Rendered images with source text
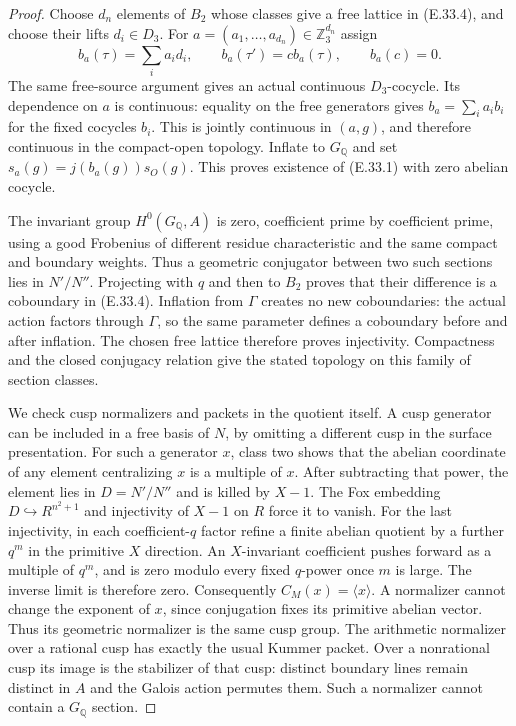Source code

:\begin{proof}
Choose $d_n$ elements of $B_2$ whose classes
give a free lattice in (E.33.4), and choose
their lifts $d_i\in D_3$. For
$a=(a_1,\ldots,a_{d_n})\in\mathbb Z_3^{d_n}$
assign
\[
 b_a(\tau)=\sum_i a_i d_i,\qquad
 b_a(\tau')=c b_a(\tau),\qquad b_a(c)=0.
 \tag{E.33.6}
\]
The same free-source argument gives an actual
continuous $D_3$-cocycle. Its dependence on $a$
is continuous: equality on the free generators
gives $b_a=\sum_i a_i b_i$ for the fixed cocycles
$b_i$. This is jointly continuous in $(a,g)$,
and therefore continuous in the compact-open
topology. Inflate to $G_{\mathbb Q}$
and set $s_a(g)=j(b_a(g))s_O(g)$. This proves
existence of (E.33.1) with zero abelian cocycle.

The invariant group $H^0(G_{\mathbb Q},A)$ is
zero, coefficient prime by coefficient prime,
using a good Frobenius of different residue
characteristic and the same compact and
boundary weights. Thus a geometric conjugator
between two such sections lies in $N'/N''$.
Projecting with $q$ and then to $B_2$ proves
that their difference is a coboundary in
(E.33.4). Inflation from $\Gamma$ creates no
new coboundaries: the actual action factors
through $\Gamma$, so the same parameter
defines a coboundary before and after
inflation. The chosen free lattice therefore
proves injectivity. Compactness and the
closed conjugacy relation give the stated
topology on this family of section classes.

We check cusp normalizers and packets in the
quotient itself. A cusp generator can be
included in a free basis of $N$, by omitting
a different cusp in the surface presentation.
For such a generator $x$, class two shows
that the abelian coordinate of any element
centralizing $x$ is a multiple of $x$.
After subtracting that power, the element
lies in $D=N'/N''$ and is killed by $X-1$.
The Fox embedding $D\hookrightarrow R^{n^2+1}$
and injectivity of $X-1$ on $R$ force it
to vanish. For the last injectivity, in each
coefficient-$q$ factor refine a finite
abelian quotient by a further $q^m$ in the
primitive $X$ direction. An $X$-invariant
coefficient pushes forward as a multiple
of $q^m$, and is zero modulo every fixed
$q$-power once $m$ is large. The inverse
limit is therefore zero. Consequently
$C_M(x)=\langle x\rangle$. A normalizer
cannot change the exponent of $x$, since
conjugation fixes its primitive abelian
vector. Thus its geometric normalizer is
the same cusp group. The arithmetic
normalizer over a rational cusp has
exactly the usual Kummer packet. Over a
nonrational cusp its image is the
stabilizer of that cusp: distinct boundary
lines remain distinct in $A$ and the
Galois action permutes them. Such a
normalizer cannot contain a $G_{\mathbb Q}$
section.


\end{proof}
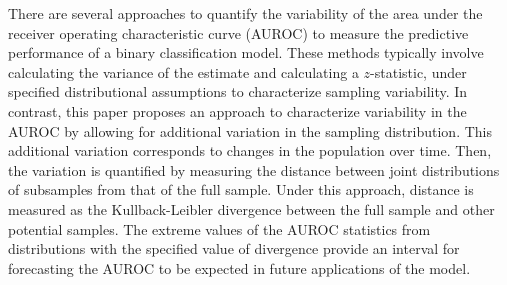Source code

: There are several approaches to quantify the variability of the area under the receiver operating characteristic curve (AUROC) to measure the predictive performance of a binary classification model.
%
These methods typically involve calculating the variance of the estimate and calculating a $z$-statistic, under specified distributional assumptions
to characterize sampling variability.
%
%
In contrast, this paper proposes an approach
to characterize variability in the AUROC by allowing for additional variation in the sampling distribution.
%
This additional variation corresponds to changes in the population over time.
%
Then, the variation is quantified by measuring the distance between joint distributions of subsamples from that of the full sample.
% 
Under this approach, distance is measured as the Kullback-Leibler divergence between the full sample and other potential samples. 
%
The extreme values of the AUROC statistics from distributions with the specified value of divergence
provide an interval for forecasting the AUROC to be expected in future applications of the model.
%

%
%

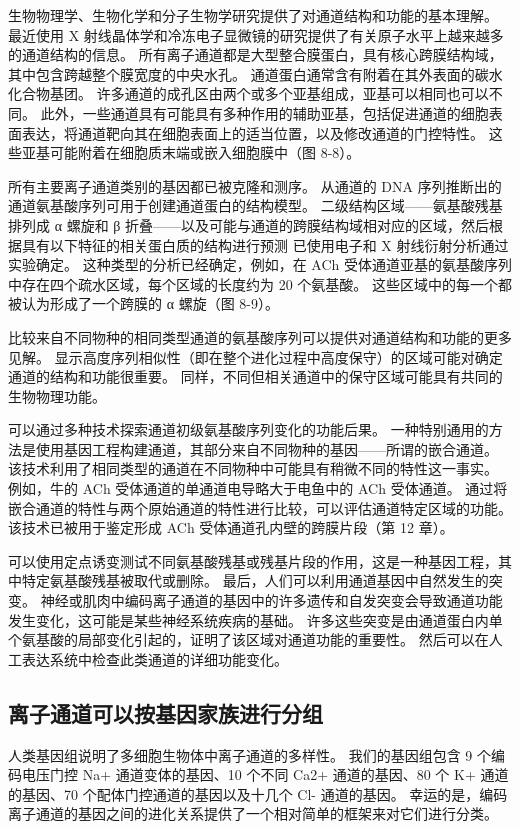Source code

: 生物物理学、生物化学和分子生物学研究提供了对通道结构和功能的基本理解。 
最近使用 X 射线晶体学和冷冻电子显微镜的研究提供了有关原子水平上越来越多的通道结构的信息。 
所有离子通道都是大型整合膜蛋白，具有核心跨膜结构域，其中包含跨越整个膜宽度的中央水孔。 
通道蛋白通常含有附着在其外表面的碳水化合物基团。 许多通道的成孔区由两个或多个亚基组成，亚基可以相同也可以不同。 
此外，一些通道具有可能具有多种作用的辅助亚基，包括促进通道的细胞表面表达，将通道靶向其在细胞表面上的适当位置，以及修改通道的门控特性。 
这些亚基可能附着在细胞质末端或嵌入细胞膜中（图 8-8）。


所有主要离子通道类别的基因都已被克隆和测序。 
从通道的 DNA 序列推断出的通道氨基酸序列可用于创建通道蛋白的结构模型。 
二级结构区域——氨基酸残基排列成 α 螺旋和 β 折叠——以及可能与通道的跨膜结构域相对应的区域，然后根据具有以下特征的相关蛋白质的结构进行预测 已使用电子和 X 射线衍射分析通过实验确定。 
这种类型的分析已经确定，例如，在 ACh 受体通道亚基的氨基酸序列中存在四个疏水区域，每个区域的长度约为 20 个氨基酸。 
这些区域中的每一个都被认为形成了一个跨膜的 α 螺旋（图 8-9）。


比较来自不同物种的相同类型通道的氨基酸序列可以提供对通道结构和功能的更多见解。 
显示高度序列相似性（即在整个进化过程中高度保守）的区域可能对确定通道的结构和功能很重要。 
同样，不同但相关通道中的保守区域可能具有共同的生物物理功能。


可以通过多种技术探索通道初级氨基酸序列变化的功能后果。 
一种特别通用的方法是使用基因工程构建通道，其部分来自不同物种的基因——所谓的嵌合通道。 该技术利用了相同类型的通道在不同物种中可能具有稍微不同的特性这一事实。 例如，牛的 ACh 受体通道的单通道电导略大于电鱼中的 ACh 受体通道。 通过将嵌合通道的特性与两个原始通道的特性进行比较，可以评估通道特定区域的功能。 该技术已被用于鉴定形成 ACh 受体通道孔内壁的跨膜片段（第 12 章）。

可以使用定点诱变测试不同氨基酸残基或残基片段的作用，这是一种基因工程，其中特定氨基酸残基被取代或删除。 最后，人们可以利用通道基因中自然发生的突变。 神经或肌肉中编码离子通道的基因中的许多遗传和自发突变会导致通道功能发生变化，这可能是某些神经系统疾病的基础。 许多这些突变是由通道蛋白内单个氨基酸的局部变化引起的，证明了该区域对通道功能的重要性。 然后可以在人工表达系统中检查此类通道的详细功能变化。


\subsection{离子通道可以按基因家族进行分组}
人类基因组说明了多细胞生物体中离子通道的多样性。 我们的基因组包含 9 个编码电压门控 Na+ 通道变体的基因、10 个不同 Ca2+ 通道的基因、80 个 K+ 通道的基因、70 个配体门控通道的基因以及十几个 Cl- 通道的基因。 幸运的是，编码离子通道的基因之间的进化关系提供了一个相对简单的框架来对它们进行分类。

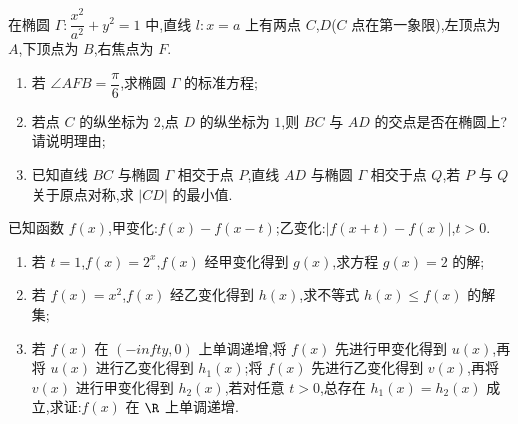 \begin{problem}
在椭圆 \(\Gamma:\dfrac{x^2}{a^2}+y^2=1\) 中,直线 \(l:x=a\) 上有两点 \(C\),\(D\)(\(C\) 点在第一象限),左顶点为 \(A\),下顶点为 \(B\),右焦点为 \(F\).

\begin{enumerate}
\item 若 \(\angle AFB=\dfrac\pi6\),求椭圆 \(\Gamma\) 的标准方程;
\item 若点 \(C\) 的纵坐标为 \(2\),点 \(D\) 的纵坐标为 \(1\),则 \(BC\) 与 \(AD\) 的交点是否在椭圆上?请说明理由;
\item 已知直线 \(BC\) 与椭圆 \(\Gamma\) 相交于点 \(P\),直线 \(AD\) 与椭圆 \(\Gamma\) 相交于点 \(Q\),若 \(P\) 与 \(Q\) 关于原点对称,求 \(\lvert CD\rvert\) 的最小值.
\end{enumerate}
\end{problem}

\begin{problem}
已知函数 \(f(x)\),甲变化:\(f(x)-f(x-t)\);乙变化:\(\lvert f(x+t)-f(x)\rvert\),\(t>0\).

\begin{enumerate}
\item 若 \(t=1\),\(f(x)=2^x\),\(f(x)\) 经甲变化得到 \(g(x)\),求方程 \(g(x)=2\) 的解;
\item 若 \(f(x)=x^2\),\(f(x)\) 经乙变化得到 \(h(x)\),求不等式 \(h(x)\le f(x)\) 的解集;
\item 若 \(f(x)\) 在 \((-infty,0)\) 上单调递增,将 \(f(x)\) 先进行甲变化得到 \(u(x)\),再将 \(u(x)\) 进行乙变化得到 \(h_1(x)\);将 \(f(x)\) 先进行乙变化得到 \(v(x)\),再将 \(v(x)\) 进行甲变化得到 \(h_2(x)\),若对任意 \(t>0\),总存在 \(h_1(x)=h_2(x)\) 成立,求证:\(f(x)\) 在 \(\R\) 上单调递增.
\end{enumerate}
\end{problem}

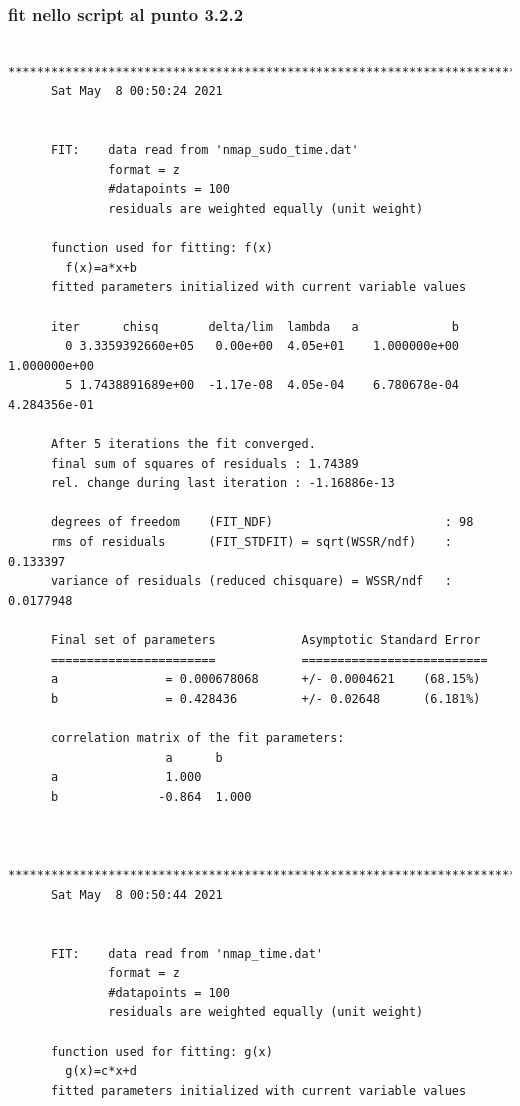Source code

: \documentclass{article}
\begin{document}
\subsubsection{fit nello script al punto 3.2.2}
\begin{verbatim}
      *******************************************************************************
      Sat May  8 00:50:24 2021
      
      
      FIT:    data read from 'nmap_sudo_time.dat'
              format = z
              #datapoints = 100
              residuals are weighted equally (unit weight)
      
      function used for fitting: f(x)
        f(x)=a*x+b
      fitted parameters initialized with current variable values
      
      iter      chisq       delta/lim  lambda   a             b            
        0 3.3359392660e+05   0.00e+00  4.05e+01    1.000000e+00   1.000000e+00
        5 1.7438891689e+00  -1.17e-08  4.05e-04    6.780678e-04   4.284356e-01
      
      After 5 iterations the fit converged.
      final sum of squares of residuals : 1.74389
      rel. change during last iteration : -1.16886e-13
      
      degrees of freedom    (FIT_NDF)                        : 98
      rms of residuals      (FIT_STDFIT) = sqrt(WSSR/ndf)    : 0.133397
      variance of residuals (reduced chisquare) = WSSR/ndf   : 0.0177948
      
      Final set of parameters            Asymptotic Standard Error
      =======================            ==========================
      a               = 0.000678068      +/- 0.0004621    (68.15%)
      b               = 0.428436         +/- 0.02648      (6.181%)
      
      correlation matrix of the fit parameters:
                      a      b      
      a               1.000 
      b              -0.864  1.000 
      
      
      *******************************************************************************
      Sat May  8 00:50:44 2021
      
      
      FIT:    data read from 'nmap_time.dat'
              format = z
              #datapoints = 100
              residuals are weighted equally (unit weight)
      
      function used for fitting: g(x)
        g(x)=c*x+d
      fitted parameters initialized with current variable values
      

\end{verbatim}
\end{document}
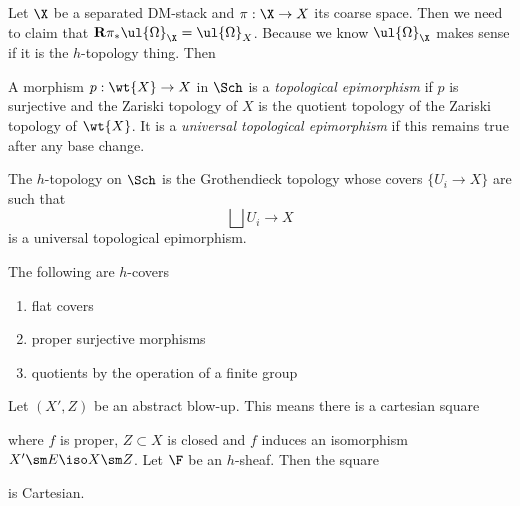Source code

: \documentclass[12pt]{article}
\begin{document}
\newcommand{\R}{\mathbf{R}}

Let $\X$ be a separated DM-stack and $\pi : \X \to X$ its coarse space. Then we need to claim that $\R \pi_* \ul{\Omega}_{\X} = \ul{\Omega}_{X}$. Because we know $\ul{\Omega}_{\X}$ makes sense if it is the $h$-topology thing. Then 


\begin{defn}
A morphism $p : \wt{X} \to X$ in $\Sch$ is a \textit{topological epimorphism} if $p$ is surjective and the Zariski topology of $X$ is the quotient topology of the Zariski topology of $\wt{X}$. It is a \textit{universal topological epimorphism} if this remains true after any base change.
\end{defn}

\begin{defn}
The $h$-topology on $\Sch$ is the Grothendieck topology whose covers $\{ U_i \to X \}$ are such that
\[ \bigsqcup U_i \to X \]
is a universal topological epimorphism.
\end{defn}

\begin{example}
The following are $h$-covers
\begin{enumerate}
\item flat covers
\item proper surjective morphisms
\item quotients by the operation of a finite group
\end{enumerate}
\end{example}

\begin{prop}
Let $(X', Z)$ be an abstract blow-up. This means there is a cartesian square
\begin{center}
\end{center}
where $f$ is proper, $Z \subset X$ is closed and $f$ induces an isomorphism $X' \sm E \iso X \sm Z$. Let $\F$ be an $h$-sheaf. Then the square
\begin{center}
\end{center}
is Cartesian.
\end{prop}
\end{document}
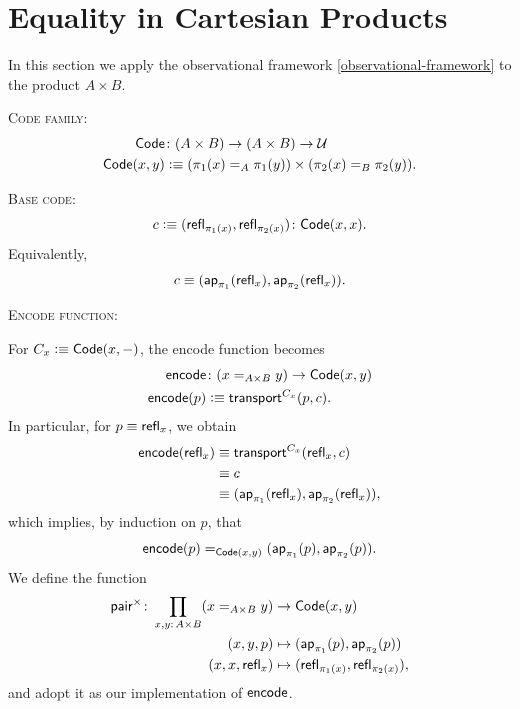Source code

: \section{Equality in Cartesian Products}\label{equality-in-cartesian-products}

In this section we apply the observational framework \ref{observational-framework} to the product $A\times B$.

\textsc{Code family:}
\begin{align*}
    \fun{Code}&\colon(A\times B)\to(A\times B)\to\univ\\
    \fun{Code}(x,y)&\defeq
        (\pi_1(x)\eq A\pi_1(y))
        \times
        (\pi_2(x)\eq B\pi_2(y)).
\end{align*}

\textsc{Base code:}
\[
    c\defeq(\fun{refl}_{\pi_1(x)},\fun{refl}_{\pi_2(x)})
        \colon\fun{Code}(x,x).
\]
Equivalently,
\[
    c\equiv(\fun{ap}_{\pi_1}(\fun{refl}_x)
        ,\fun{ap}_{\pi_2}(\fun{refl}_x)).
\]

\textsc{Encode function:}

For $C_x\defeq\fun{Code}(x,\dummy)$, the encode function becomes
\begin{align*}
    \fun{encode}&\colon(x\eq{A\times B}y)\to\fun{Code}(x,y)\\
    \fun{encode}(p)
        &\defeq\fun{transport}^{C_x}(p,c).
\end{align*}
In particular, for $p\equiv\fun{refl}_x$, we obtain
\begin{align*}
    \fun{encode}(\fun{refl}_x)
        &\equiv\fun{transport}^{C_x}
            (\fun{refl}_x,c)\\
        &\equiv c\\
        &\equiv(\fun{ap}_{\pi_1}(\fun{refl}_x)
            ,\fun{ap}_{\pi_2}(\fun{refl}_x)),
\end{align*}
which implies, by induction on $p$, that
\[
    \fun{encode}(p)\eq{\fun{Code}(x,y)}(\fun{ap}_{\pi_1}(p)
        ,\fun{ap}_{\pi_2}(p)).
\]
We define the function
\begin{align*}
        \fun{pair}^\times\colon\prod_{x,y\colon A\times B}
            (x\eq{A\times B}y)
            &\to\fun{Code}(x,y)\\
        (x,y,p)&\mapsto
            (\fun{ap}_{\pi_1}(p),\fun{ap}_{\pi_2}(p))\\
        (x,x,\fun{refl}_x)&\mapsto
            (\fun{refl}_{\pi_1(x)},\fun{refl}_{\pi_2(x)}),
    \end{align*}
and adopt it as our implementation of $\fun{encode}$.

● Task item
Looking at the entries above, count each line in which the word "distance" occurs, then give the total and nothing further.

● Solution for this task
2